Ghost Subway Stop Looks Back to Future


Fifty yards from City Hall and 35 feet below it lies a long slow curve into New York’s past. It is a subway station that recalls a time when underground train rides were trips into the future and when terra cotta, not stainless steel, was the underground vogue.

Few of the city’s daily 10 million subway riders have ever seen or heard of the City Hall Station, which was the last stop on the city’s first subway line, the Interborough Rapid Transit. Since 1948, passengers have had to get off at the larger but more plain Brooklyn Bridge stop.

City Hall Station is a ghost station. Its brass chandeliers and vaulted ceilings are for the most part seen only by engineers and conductors who guide their trains through the station from the downtown to the uptown track.

There are five ghost stations in New York, but none so historically significant or remarkably well preserved.


“Each time I go by, it’s like going into the past,” said John Morton, a driver for 16 years.

On Oct. 27, 1904, New York’s 93rd mayor, John McClellan, descended the steps of one of two kiosks marking the station’s entrance in City Hall Park. Then taking a silver key from an engineer, he switched on the electricity and drove the first train out of the station to the wild cheering of passengers as well as above-ground crowds.

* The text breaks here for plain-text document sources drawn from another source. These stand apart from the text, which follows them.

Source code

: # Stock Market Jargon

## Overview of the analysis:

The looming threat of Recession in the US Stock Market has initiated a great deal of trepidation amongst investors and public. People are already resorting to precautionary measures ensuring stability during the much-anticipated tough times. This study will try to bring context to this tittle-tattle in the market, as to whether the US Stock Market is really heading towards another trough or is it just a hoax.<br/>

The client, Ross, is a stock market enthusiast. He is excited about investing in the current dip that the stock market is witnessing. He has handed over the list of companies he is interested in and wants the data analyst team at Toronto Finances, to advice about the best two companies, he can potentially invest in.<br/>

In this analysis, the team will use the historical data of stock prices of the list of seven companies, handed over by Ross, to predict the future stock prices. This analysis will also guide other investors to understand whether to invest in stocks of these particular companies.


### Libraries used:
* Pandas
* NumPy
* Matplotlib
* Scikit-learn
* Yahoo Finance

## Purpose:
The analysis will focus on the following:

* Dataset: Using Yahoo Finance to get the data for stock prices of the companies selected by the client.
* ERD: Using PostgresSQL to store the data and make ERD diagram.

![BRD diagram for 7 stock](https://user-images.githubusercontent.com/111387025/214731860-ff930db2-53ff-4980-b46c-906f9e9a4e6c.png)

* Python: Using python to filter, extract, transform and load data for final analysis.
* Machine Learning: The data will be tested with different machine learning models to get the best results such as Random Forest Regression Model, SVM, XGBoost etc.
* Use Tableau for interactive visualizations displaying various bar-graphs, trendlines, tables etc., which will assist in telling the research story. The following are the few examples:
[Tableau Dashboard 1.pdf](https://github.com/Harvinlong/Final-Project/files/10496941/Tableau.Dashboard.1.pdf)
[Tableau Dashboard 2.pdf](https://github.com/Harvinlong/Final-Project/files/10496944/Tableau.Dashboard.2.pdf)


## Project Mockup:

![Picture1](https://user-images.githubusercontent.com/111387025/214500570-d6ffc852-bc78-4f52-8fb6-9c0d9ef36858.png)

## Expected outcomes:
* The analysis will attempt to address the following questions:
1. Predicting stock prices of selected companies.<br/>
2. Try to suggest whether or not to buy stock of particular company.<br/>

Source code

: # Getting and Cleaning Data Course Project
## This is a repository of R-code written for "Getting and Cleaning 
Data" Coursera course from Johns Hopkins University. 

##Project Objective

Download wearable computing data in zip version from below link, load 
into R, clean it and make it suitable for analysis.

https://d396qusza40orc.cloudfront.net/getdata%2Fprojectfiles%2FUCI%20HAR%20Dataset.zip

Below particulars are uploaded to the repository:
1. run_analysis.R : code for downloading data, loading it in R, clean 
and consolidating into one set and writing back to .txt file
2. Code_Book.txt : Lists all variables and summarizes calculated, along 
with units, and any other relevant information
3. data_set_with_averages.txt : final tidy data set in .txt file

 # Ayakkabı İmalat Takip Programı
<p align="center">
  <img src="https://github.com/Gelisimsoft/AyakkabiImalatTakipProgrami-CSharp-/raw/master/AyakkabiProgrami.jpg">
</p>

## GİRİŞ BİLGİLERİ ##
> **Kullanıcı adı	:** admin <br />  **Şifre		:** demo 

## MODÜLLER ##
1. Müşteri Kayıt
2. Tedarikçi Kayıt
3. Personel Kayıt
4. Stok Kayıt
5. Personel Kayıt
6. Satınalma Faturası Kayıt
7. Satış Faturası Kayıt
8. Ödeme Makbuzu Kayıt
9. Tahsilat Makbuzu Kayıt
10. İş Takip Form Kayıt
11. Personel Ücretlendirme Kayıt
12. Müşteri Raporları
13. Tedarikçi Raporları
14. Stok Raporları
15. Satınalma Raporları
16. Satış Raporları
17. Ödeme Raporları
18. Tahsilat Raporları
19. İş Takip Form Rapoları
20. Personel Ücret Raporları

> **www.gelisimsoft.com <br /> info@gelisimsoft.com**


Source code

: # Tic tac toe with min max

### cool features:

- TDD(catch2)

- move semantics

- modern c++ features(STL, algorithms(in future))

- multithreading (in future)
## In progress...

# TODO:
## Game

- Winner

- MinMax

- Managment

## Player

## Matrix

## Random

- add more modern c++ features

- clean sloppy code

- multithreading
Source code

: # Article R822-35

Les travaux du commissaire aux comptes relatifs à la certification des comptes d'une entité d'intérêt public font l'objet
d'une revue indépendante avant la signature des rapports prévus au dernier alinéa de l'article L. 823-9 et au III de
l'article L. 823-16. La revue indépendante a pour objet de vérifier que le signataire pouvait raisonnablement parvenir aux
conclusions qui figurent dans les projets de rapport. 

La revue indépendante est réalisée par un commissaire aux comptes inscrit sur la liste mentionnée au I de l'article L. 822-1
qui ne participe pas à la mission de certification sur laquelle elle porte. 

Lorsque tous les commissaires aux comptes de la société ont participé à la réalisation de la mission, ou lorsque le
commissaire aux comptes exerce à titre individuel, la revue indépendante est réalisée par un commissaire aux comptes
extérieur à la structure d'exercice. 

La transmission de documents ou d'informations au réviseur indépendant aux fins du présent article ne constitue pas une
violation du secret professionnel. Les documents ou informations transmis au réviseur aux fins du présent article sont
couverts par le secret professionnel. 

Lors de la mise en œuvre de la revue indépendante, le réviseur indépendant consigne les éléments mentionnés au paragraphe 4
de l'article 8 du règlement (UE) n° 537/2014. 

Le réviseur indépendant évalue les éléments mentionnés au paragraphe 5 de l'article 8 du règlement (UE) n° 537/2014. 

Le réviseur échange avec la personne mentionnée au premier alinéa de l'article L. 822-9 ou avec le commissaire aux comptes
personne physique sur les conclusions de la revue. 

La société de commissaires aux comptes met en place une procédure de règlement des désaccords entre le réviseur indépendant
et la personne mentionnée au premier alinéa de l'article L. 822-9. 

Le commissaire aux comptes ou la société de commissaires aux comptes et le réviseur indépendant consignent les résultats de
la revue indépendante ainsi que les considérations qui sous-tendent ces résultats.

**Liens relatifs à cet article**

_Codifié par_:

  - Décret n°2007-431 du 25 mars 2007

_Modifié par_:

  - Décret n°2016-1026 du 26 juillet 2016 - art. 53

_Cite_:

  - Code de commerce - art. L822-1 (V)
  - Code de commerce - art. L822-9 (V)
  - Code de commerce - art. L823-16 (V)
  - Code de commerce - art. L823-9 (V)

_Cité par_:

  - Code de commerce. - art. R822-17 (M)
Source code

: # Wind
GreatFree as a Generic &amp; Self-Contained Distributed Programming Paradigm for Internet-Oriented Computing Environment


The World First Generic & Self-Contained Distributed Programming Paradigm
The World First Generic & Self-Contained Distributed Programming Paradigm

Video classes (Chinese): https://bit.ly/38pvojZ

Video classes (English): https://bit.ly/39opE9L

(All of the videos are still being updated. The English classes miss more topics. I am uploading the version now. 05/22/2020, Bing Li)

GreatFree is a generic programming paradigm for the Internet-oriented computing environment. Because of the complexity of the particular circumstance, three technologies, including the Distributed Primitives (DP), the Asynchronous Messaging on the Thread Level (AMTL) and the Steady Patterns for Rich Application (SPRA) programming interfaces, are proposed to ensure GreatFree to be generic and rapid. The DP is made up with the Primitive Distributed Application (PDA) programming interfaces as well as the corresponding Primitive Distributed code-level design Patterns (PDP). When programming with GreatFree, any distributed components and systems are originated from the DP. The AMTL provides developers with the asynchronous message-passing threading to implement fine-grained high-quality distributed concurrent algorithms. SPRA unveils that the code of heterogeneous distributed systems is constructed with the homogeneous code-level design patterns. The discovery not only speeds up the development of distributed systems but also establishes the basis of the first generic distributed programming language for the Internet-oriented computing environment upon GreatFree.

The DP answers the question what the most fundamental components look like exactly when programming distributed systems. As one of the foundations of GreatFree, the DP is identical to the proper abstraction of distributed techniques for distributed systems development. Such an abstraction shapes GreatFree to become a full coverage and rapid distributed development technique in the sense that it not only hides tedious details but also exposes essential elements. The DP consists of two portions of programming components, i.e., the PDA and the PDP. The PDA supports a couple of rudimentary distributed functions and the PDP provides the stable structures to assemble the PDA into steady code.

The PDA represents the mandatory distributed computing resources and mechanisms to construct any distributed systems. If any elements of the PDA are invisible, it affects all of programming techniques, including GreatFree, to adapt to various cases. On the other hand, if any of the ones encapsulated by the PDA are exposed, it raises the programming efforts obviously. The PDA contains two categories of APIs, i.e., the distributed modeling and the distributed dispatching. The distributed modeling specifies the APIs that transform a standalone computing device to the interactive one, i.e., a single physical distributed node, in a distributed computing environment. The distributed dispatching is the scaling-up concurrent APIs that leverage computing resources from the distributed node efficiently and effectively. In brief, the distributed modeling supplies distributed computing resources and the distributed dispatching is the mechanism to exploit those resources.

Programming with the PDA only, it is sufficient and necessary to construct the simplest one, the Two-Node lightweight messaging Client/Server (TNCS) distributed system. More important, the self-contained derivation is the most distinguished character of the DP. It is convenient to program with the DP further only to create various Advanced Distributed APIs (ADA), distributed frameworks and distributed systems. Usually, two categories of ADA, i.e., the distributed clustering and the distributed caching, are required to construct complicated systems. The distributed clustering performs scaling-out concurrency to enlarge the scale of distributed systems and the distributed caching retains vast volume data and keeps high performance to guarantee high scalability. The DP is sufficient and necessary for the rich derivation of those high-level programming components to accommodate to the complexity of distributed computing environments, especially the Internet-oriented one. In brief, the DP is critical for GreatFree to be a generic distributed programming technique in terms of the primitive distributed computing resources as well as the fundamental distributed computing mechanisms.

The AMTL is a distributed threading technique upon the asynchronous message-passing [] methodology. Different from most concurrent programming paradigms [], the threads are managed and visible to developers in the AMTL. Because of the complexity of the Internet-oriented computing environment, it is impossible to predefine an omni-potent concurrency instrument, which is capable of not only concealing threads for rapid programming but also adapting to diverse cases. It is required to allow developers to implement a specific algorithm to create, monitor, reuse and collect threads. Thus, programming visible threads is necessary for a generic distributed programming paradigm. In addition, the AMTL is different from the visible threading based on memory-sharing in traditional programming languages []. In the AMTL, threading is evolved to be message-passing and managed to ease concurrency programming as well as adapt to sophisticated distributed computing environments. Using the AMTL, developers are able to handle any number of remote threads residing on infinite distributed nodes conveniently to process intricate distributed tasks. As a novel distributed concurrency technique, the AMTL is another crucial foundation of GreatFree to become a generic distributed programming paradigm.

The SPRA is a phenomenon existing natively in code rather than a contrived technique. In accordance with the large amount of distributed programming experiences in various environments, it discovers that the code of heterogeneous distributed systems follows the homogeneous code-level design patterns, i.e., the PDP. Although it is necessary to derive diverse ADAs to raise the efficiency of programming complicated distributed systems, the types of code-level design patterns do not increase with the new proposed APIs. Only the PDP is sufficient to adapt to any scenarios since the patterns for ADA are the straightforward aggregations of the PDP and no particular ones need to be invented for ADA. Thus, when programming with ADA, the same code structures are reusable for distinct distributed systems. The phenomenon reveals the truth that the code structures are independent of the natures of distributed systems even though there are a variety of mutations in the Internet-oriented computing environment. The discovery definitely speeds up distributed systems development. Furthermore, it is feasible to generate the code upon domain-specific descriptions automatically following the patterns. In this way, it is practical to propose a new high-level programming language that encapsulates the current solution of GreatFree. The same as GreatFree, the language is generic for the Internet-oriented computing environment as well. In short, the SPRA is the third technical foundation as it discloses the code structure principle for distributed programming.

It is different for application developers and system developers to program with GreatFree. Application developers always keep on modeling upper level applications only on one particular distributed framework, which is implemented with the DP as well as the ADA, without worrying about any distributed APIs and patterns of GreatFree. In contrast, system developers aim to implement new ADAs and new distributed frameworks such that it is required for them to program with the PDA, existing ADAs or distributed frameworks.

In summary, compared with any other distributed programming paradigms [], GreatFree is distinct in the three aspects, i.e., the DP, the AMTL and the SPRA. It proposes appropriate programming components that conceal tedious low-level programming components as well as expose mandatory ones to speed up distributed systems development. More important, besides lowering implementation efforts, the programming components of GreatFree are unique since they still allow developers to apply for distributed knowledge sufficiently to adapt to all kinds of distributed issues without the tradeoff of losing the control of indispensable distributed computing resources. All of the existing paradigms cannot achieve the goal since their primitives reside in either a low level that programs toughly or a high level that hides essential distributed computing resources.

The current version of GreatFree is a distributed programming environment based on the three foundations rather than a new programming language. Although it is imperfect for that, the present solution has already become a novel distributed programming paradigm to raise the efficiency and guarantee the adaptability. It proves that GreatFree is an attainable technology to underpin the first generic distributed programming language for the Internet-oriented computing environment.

Because of its location literally at the foot of New York’s government, City Hall was the crown jewel among the IRT’s original 49 stations. Aside from its chandeliers and cream-colored matte ceiling tiles, it featured three skylights of tinted glass and station name plaques of blue and white glazed tile.

Work on the original IRT lasted almost five years and cost $35 million. The line stretched from the City Hall Station north to Grand Central Terminal, west to Times Square and then north again to 145th Street in Manhattan. One newspaper reported that although New Yorkers were a little mystified at seeing people emerge from underground stations, they quickly embraced their subway, as more than 150,000 people went for a ride on opening night.

But in 1948, the city’s transit authority decided to end service to City Hall Station. It said that the extreme curve of the station, which created gaps of one to two feet between trains and the platform, was a hazard for passengers. Trains would continue to use its tunnel to turn around, but Brooklyn Bridge, which despite its name lies roughly the same distance from City Hall, became the last stop on the No. 6 line.

In contrast to the opening ceremony, City Hall Station closed without fanfare on the stroke of the new year. New York’s newspapers barely made note of its passing.

Citing its historical importance and beautiful tile work, New York’s Landmarks Commission made City Hall Station a landmark on Oct. 29, 1979. Michael Corbett, a commission researcher, said landmark structures are “customarily open to the public.”

Tour groups cleared by the Transit Authority are now the only passengers permitted to see the station.

Bob Previdi, a spokesman for the Metropolitan Transit Authority, said that the agency had considered opening City Hall to the public, possibly as a restaurant, but that the station’s narrow platforms and poor plumbing presented formidable obstacles.

Melanie Crawford, a traffic controller for the No. 6 line, said that she was proud to have the station under her jurisdiction. “You get a feeling of history,” she said.

The gloominess of the station easily evokes memories of the past. Two of the three skylights have been blocked. Only the lights from the chandeliers--12 in all with four bulbs each--illuminate the platform. A short flight of stairs up from the platform, 12 more bulbs provide light for the small mezzanine.

The tile work is marred only by a small chip over one of the nameplates, and some graffiti. Marvin Capers, a former train engineer who leads tours of the station, said it is cleaned regularly.

“Look at how the work has held up,” he said. “If you built something like this today, the tiles would be gone.”